Si riche d'or et de marbre qu'elle soit, si artistement travaillée que tu la supposes, une église non consacrée n'est aux yeux de Dieu qu'un édifice comme un autre. Là, rien qui attire un regard particulier de complaisance, de la part du Très-Haut. Profanée, elle devient un tas de pierres souillées qui provoque sa colère.
Si tu avais eu à symboliser le plaisir que Dieu prend à habiter dans nos temples, plaisir analogues celui qu'on éprouve en mangeant un aliment dont le sel a corrigé la fadeur, quel élément aurais-tu choisi ? Pour moi, j'aurais choisi le sel; si tu en trouves un meilleur, tu me le diras. En attendant, je soutiens que l'Église se connaît en symbolisme, un peu mieux que notre siècle ne se connaît en civilisation et en liberté.
Pourquoi la cendre ? Chez tous les peuples, la cendre fut le symbole énergique de la douleur et de l'humilité. Job raconte ses malheurs : « Hier opulent, aujourd'hui réduit en poussière.
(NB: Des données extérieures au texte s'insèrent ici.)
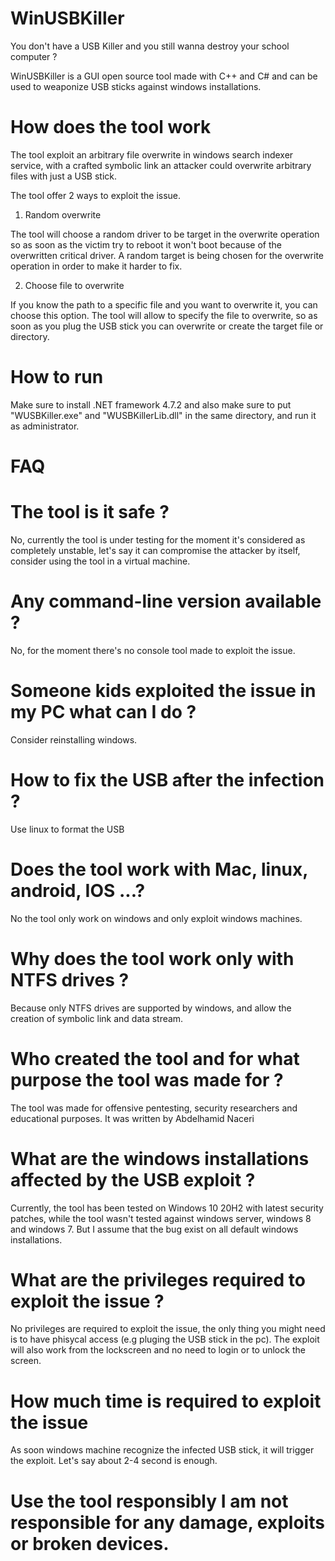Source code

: # WinUSBKiller
You don't have a USB Killer and you still wanna destroy your school computer ?

WinUSBKiller is a GUI open source tool made with C++ and C# and can be used to weaponize USB sticks against windows installations.


# How does the tool work

The tool exploit an arbitrary file overwrite in windows search indexer service, with a crafted symbolic link an attacker could overwrite arbitrary files with just a USB stick.

The tool offer 2 ways to exploit the issue.

1. Random overwrite

The tool will choose a random driver to be target in the overwrite operation so as soon as the victim try to reboot it won't boot because of the overwritten critical driver. A random target is being chosen for the overwrite operation in order to make it harder to fix.

2. Choose file to overwrite

If you know the path to a specific file and you want to overwrite it, you can choose this option. The tool will allow to specify the file to overwrite, so as soon as you plug the USB stick you can overwrite or create the target file or directory.


# How to run

Make sure to install .NET framework 4.7.2 and also make sure to put "WUSBKiller.exe" and "WUSBKillerLib.dll" in the same directory, and run it as administrator.

# FAQ

# The tool is it safe ?

No, currently the tool is under testing for the moment it's considered as completely unstable, let's say it can compromise the attacker by itself, consider using the tool in a virtual machine.

# Any command-line version available ?

No, for the moment there's no console tool made to exploit the issue.

# Someone kids exploited the issue in my PC what can I do ?

Consider reinstalling windows.

# How to fix the USB after the infection ?

Use linux to format the USB

# Does the tool work with Mac, linux, android, IOS ...?

No the tool only work on windows and only exploit windows machines.

# Why does the tool work only with NTFS drives ?

Because only NTFS drives are supported by windows, and allow the creation of symbolic link and data stream.
 
# Who created the tool and for what purpose the tool was made for ?

The tool was made for offensive pentesting, security researchers and educational purposes.
It was written by Abdelhamid Naceri

# What are the windows installations affected by the USB exploit ?

Currently, the tool has been tested on Windows 10 20H2 with latest security patches, while the tool wasn't tested against windows server, windows 8 and windows 7. But I assume that the bug exist on all default windows installations.

# What are the privileges required to exploit the issue ?

No privileges are required to exploit the issue, the only thing you might need is to have phisycal access (e.g pluging the USB stick in the pc). The exploit will also work from the lockscreen and no need to login or to unlock the screen.

# How much time is required to exploit the issue

As soon windows machine recognize the infected USB stick, it will trigger the exploit. Let's say about 2-4 second is enough.



# Use the tool responsibly I am not responsible for any damage, exploits or broken devices.
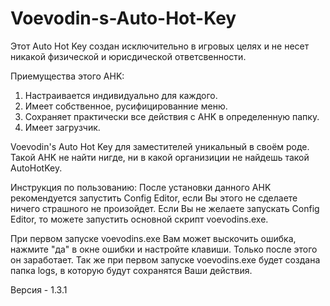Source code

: # Voevodin-s-Auto-Hot-Key
Этот Auto Hot Key создан исключительно в игровых целях и не несет никакой физической и юрисдической ответсвенности.

Приемущества этого AHK:
1. Настраивается индивидуально для каждого.
2. Имеет собственное, русифицированние меню.
3. Сохраняет практически все действия с AHK в определенную папку.
4. Имеет загрузчик.

Voevodin's Auto Hot Key для заместителей уникальный в своём роде.
Такой AHK не найти нигде, ни в какой организиции не найдешь такой AutoHotKey.

Инструкция по пользованию:
После установки данного AHK рекомендуется запустить Config Editor, если Вы этого не сделаете ничего страшного не произойдет.
Если Вы не желаете запускать Config Editor, то можете запустить основной скрипт voevodins.exe.

При первом запуске voevodins.exe Вам может выскочить ошибка, нажмите "да" в окне ошибки и настройте клавиши. Только после этого он заработает.
Так же при первом запуске voevodins.exe будет создана папка logs, в которую будут сохранятся Ваши действия.

Версия - 1.3.1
II m'a saisi par la tête, il m'a brisé, il m'a pris pour sa cible, il m'a criblé de blessures, il a fondu sur moi, comme un géant1. » Afin de symboliser cette douleur incomparable, que fait Job ? « J'ai cousu un sac sur ma peau, et j'ai couvert ma chair de cendres (2). » Peutêtre lui est-il échappé contre Dieu quelques paroles inconsidérées. Il s'en fait un reproche et il s'humilie en se couvrant de cendre et de poussière (3).
Comme un ouragan dévastateur, Holopherne, à la tète de son armée, approche de la Palestine. Au lieu d'appeler et de courir aux armes, que font les prêtres du Seigneur ? Ils se couvrent la tète de cendre ; et sous cet emblème de l'humilité, ils offrent des holocaustes au Dieu d'Israël. Holopherne déploie ses bataillons devant Béthulie. Que font tous les habitants ? Ils se prosternent la face contre terre et répandent de la cendre sur leurs têtes. Que fait Judith elle-même, l'héroïne de Béthulie et la future libératrice de son peuple ? Elle entre dans son oratoire, se revêt d'un cilice, répand de la cendre sur sa tête et en cet état se prosterne devant Dieu (4).
Par la perfidie d'Aman, tout le peuple juif est condamné à l'extermination. A cette nouvelle, qui lui brise le coeur, Mardochée se couvre la tête de cendres et fait pénétrer ses gémissements jusque ans le palais d'Assuérus (5). Les valeureux soldats de Judas Machabée se voient tour à tour en présence des armées formidables d'Antiochus, ou en face des ruines que ces païens ont faites à Jérusalem et dans la Palestine. A ce double spectacle, ils déchirent leurs vêtements et se couvrent la tête de cendre (6).

(1) Job, XVI, 13, etc.
(2) Ibid.
(3) Ibid., XLII. 6.
(4) Judith, VI, 16 ; VII, 4 ; IX, 1
(5) Esth., IV, 1.
(6) Mach., III, 47.

Pour abréger, le roi de Ninive, menacé de périr avec tout son peuple, demande grâce. Afin de l'obtenir, il déchire ses vêtements et, au lieu de trône, s'assied dans la cendre (1) .
Tu sauras, mon cher ami, que je n'ai pas trouvé dans l'Écriture une seule circonstance, où l'homme, s'humiliant dans la cendre, ne soit exaucé. D'où vient cela ? Je vais te le dire. En se couvrant de cendre, l'homme se place dans son véritable rapport avec Dieu ; il se met dans la vérité. Avec Abraham, il se définit lui-même et s'appelle, ce qu'il est en réalité, cendre et poussière (2). Ainsi, est éloigné le plus grand répulsif de la grâce, l'orgueil. L'amour paternel de Dieu, ne trouvant plus d'obstacle, s'épanche sur l'homme en miracles de pardon, de courage, de délivrance, suivant le besoin pour lequel il est invoqué.

(1) Jon., III, 6.
(2) Omnes homine terra et cinis. Eccli., XVII, 31.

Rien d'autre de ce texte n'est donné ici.